■ Aim of the exercise
Return the records from the first line through the line containing "The script will", and leave out the pictures.

- - - -

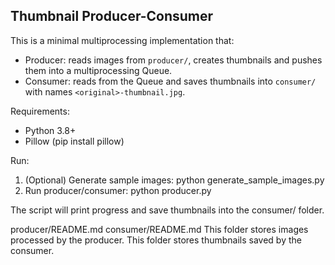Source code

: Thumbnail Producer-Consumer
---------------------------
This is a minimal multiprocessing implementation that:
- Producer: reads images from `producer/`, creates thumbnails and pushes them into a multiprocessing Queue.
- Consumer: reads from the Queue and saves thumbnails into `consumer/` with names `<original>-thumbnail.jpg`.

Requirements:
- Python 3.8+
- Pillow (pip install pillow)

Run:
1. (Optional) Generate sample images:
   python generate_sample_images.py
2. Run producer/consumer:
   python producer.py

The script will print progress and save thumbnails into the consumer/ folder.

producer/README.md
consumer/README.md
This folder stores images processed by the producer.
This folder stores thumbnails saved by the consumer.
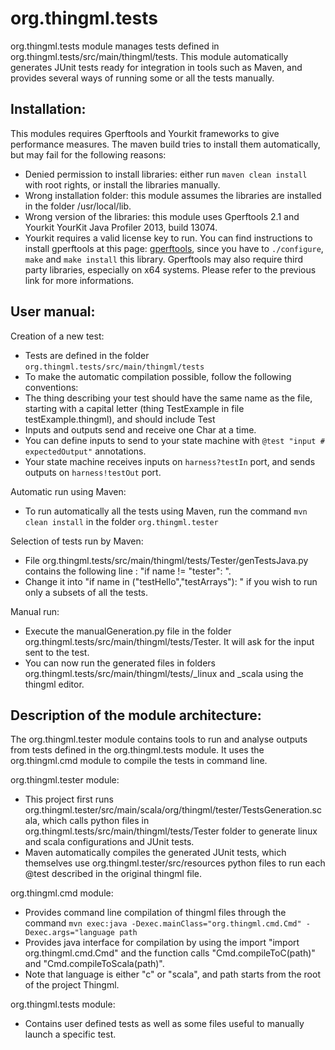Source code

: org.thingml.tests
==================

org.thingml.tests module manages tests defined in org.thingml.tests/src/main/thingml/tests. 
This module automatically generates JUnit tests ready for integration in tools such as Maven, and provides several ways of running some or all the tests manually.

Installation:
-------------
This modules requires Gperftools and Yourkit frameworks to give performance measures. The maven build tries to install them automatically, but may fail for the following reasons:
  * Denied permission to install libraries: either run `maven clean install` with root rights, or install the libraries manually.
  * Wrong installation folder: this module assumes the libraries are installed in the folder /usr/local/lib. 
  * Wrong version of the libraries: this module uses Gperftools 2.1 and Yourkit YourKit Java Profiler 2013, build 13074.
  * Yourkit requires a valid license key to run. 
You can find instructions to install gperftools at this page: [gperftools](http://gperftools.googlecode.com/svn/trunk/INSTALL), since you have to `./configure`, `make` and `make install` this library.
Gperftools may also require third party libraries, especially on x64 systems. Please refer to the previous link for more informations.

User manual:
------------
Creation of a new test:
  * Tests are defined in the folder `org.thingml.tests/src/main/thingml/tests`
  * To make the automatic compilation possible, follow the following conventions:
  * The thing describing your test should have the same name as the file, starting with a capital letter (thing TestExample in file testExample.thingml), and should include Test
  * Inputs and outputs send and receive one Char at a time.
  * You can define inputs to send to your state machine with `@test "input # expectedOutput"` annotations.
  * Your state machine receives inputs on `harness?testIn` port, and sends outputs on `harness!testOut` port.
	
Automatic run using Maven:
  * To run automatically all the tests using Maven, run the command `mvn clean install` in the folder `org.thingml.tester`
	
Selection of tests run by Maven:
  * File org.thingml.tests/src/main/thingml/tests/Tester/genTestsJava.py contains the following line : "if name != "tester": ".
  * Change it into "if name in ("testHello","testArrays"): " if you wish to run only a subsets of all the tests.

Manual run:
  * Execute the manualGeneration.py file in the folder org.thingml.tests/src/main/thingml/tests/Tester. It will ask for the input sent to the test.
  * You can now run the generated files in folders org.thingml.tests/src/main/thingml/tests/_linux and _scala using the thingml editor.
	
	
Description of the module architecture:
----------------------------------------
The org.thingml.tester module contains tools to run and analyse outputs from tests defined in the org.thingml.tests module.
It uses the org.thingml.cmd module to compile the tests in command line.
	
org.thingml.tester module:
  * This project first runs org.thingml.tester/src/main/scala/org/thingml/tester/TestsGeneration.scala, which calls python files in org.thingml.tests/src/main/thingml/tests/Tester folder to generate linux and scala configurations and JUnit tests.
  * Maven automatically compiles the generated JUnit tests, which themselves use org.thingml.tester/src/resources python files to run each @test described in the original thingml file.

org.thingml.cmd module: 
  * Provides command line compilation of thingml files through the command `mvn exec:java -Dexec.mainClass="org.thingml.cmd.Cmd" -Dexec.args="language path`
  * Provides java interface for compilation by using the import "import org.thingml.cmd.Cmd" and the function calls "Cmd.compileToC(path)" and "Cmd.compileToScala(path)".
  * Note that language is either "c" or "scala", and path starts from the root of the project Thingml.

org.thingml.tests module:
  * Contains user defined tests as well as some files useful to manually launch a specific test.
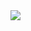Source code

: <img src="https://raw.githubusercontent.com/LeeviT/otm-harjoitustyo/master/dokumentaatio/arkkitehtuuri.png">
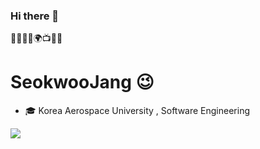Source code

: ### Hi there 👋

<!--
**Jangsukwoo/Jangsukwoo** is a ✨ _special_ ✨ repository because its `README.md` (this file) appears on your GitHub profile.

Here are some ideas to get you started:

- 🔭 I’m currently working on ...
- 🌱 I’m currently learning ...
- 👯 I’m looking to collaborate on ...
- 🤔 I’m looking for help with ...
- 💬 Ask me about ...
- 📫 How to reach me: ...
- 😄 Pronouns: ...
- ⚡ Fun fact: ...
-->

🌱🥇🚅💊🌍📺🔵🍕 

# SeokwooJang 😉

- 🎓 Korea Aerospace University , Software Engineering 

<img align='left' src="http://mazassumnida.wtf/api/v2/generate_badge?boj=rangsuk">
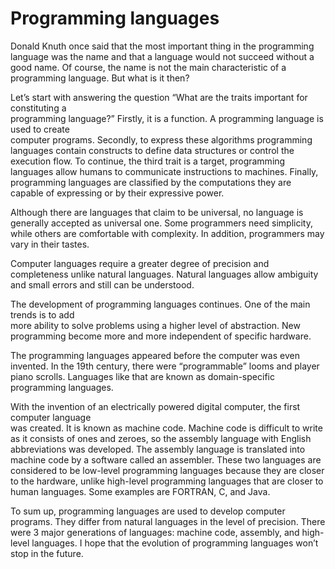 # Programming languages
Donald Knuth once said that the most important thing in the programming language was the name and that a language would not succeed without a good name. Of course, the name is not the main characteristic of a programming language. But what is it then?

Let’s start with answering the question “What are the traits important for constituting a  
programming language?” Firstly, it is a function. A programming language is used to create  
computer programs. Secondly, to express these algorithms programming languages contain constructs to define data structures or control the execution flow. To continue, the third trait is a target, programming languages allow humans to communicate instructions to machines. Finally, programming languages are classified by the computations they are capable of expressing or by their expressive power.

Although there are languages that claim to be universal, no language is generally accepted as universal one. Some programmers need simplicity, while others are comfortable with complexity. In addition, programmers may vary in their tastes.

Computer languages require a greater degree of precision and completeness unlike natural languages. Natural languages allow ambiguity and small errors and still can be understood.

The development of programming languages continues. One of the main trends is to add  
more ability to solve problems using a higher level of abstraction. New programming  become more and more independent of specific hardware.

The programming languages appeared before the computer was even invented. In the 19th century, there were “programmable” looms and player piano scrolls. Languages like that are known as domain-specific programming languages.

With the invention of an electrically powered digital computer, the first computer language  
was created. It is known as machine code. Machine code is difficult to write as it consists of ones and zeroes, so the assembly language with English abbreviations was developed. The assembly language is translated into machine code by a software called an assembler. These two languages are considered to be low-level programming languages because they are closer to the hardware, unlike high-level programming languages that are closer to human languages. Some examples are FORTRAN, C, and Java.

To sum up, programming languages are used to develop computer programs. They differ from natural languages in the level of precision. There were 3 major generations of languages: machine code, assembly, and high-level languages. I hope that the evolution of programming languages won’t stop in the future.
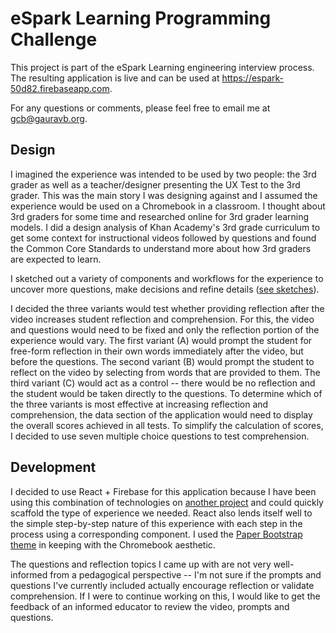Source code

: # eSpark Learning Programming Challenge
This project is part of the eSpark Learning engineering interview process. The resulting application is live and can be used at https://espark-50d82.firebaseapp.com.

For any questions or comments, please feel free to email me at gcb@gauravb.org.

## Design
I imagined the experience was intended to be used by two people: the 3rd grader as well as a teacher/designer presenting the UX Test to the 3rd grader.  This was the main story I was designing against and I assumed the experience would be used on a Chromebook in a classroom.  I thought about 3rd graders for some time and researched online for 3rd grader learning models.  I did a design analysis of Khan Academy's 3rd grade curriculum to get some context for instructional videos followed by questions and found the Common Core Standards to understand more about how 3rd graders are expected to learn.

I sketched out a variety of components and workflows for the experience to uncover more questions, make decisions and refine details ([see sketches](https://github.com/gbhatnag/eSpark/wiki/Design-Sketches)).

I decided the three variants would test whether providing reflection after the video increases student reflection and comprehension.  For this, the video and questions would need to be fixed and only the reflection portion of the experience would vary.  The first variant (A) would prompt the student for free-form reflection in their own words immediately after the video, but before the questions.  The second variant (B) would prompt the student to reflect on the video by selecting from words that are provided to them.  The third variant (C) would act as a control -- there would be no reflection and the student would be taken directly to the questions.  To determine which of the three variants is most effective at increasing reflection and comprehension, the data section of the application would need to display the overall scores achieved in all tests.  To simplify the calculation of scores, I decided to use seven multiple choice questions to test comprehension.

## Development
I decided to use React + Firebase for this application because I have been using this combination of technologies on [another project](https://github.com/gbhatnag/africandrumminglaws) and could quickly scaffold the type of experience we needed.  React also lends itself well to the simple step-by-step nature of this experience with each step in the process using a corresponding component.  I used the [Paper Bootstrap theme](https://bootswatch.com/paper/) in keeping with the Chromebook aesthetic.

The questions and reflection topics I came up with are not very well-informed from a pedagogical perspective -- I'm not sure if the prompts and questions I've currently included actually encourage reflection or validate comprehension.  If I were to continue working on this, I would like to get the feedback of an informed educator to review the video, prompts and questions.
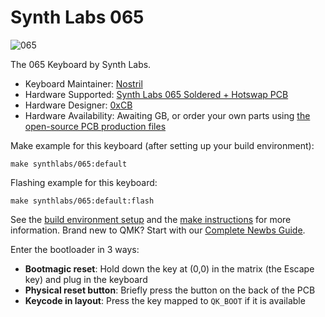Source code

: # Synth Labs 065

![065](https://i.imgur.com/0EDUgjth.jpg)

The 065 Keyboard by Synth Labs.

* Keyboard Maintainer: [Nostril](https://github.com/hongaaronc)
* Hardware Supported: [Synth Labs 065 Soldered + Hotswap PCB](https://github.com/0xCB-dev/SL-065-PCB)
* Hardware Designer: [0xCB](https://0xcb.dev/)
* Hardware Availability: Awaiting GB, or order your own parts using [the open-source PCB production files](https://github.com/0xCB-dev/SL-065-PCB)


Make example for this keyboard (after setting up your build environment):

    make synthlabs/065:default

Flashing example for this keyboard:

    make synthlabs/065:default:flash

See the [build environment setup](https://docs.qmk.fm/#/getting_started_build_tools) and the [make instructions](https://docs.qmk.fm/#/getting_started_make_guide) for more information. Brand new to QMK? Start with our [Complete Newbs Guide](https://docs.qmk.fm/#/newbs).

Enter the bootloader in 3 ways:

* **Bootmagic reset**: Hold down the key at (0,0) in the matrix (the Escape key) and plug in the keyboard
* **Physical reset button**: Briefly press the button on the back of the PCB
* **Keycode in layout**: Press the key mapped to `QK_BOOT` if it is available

- - - -

■ Exercise result
Source code

: Thumbnail Producer-Consumer
---------------------------
This is a minimal multiprocessing implementation that:
- Producer: reads images from `producer/`, creates thumbnails and pushes them into a multiprocessing Queue.
- Consumer: reads from the Queue and saves thumbnails into `consumer/` with names `<original>-thumbnail.jpg`.

Requirements:
- Python 3.8+
- Pillow (pip install pillow)

Run:
1. (Optional) Generate sample images:
   python generate_sample_images.py
2. Run producer/consumer:
   python producer.py

The script will print progress and save thumbnails into the consumer/ folder.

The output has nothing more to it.